What's Next: Just-in-Time Secrets and Identity-Aware Access
The future of AWS security is ephemeral. Instead of secrets that outlive their use, services are moving toward:
- IAM session tags for dynamic scoping
- Just-in-time service access based on policy and intent
- Temporary credentials bound to workflow state
Tools like Akeyless, StrongDM, and AWS-native integrations with IAM Identity Center are all part of this push. These patterns reduce breach windows from days to seconds.
AWS’s integration with attribute-based access control (ABAC) also enables secrets access to be tightly coupled with identity metadata, like project tags, environment labels, or developer group membership, enabling fine-grained access without manual policy rewrites.
Design for Ephemerality
Secrets that do not exist cannot be leaked. By designing AWS systems with zero retention in mind, security teams can reduce credential risk, simplify audits, and align with least privilege principles.

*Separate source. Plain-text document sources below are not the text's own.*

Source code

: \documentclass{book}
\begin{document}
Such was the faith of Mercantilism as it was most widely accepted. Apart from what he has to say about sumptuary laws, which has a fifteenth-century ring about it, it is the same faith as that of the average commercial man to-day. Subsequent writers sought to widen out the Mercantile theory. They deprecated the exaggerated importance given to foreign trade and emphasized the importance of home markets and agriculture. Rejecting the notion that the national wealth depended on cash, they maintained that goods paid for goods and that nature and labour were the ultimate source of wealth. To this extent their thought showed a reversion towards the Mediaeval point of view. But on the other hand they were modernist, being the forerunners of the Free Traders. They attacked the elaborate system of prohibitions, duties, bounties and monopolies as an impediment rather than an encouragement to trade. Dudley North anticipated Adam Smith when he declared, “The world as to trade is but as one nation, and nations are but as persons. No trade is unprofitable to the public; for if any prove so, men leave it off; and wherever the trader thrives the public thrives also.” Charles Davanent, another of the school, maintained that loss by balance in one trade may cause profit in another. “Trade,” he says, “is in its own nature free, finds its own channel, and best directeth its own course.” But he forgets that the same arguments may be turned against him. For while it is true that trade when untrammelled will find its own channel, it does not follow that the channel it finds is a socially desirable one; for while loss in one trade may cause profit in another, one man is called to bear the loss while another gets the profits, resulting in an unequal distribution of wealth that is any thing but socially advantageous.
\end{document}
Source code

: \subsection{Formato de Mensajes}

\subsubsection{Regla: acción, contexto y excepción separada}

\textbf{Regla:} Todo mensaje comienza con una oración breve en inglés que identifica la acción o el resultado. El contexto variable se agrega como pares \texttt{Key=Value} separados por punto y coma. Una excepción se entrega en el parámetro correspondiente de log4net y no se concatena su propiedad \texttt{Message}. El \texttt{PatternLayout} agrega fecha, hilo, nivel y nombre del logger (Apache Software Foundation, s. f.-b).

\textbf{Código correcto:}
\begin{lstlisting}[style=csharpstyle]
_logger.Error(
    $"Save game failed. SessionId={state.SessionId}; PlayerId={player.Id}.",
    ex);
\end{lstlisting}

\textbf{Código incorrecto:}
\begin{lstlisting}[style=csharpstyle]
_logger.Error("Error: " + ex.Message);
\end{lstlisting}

The takeaway: ephemeral access is not a luxury; it is rapidly becoming a security baseline. If your AWS systems still depend on Secrets Manager for runtime credentials, it may be time to rethink the pattern.
Just-in-time identity-aware security patterns offer a blueprint for what modern cloud security should look like. The time to move is before the next breach, not after.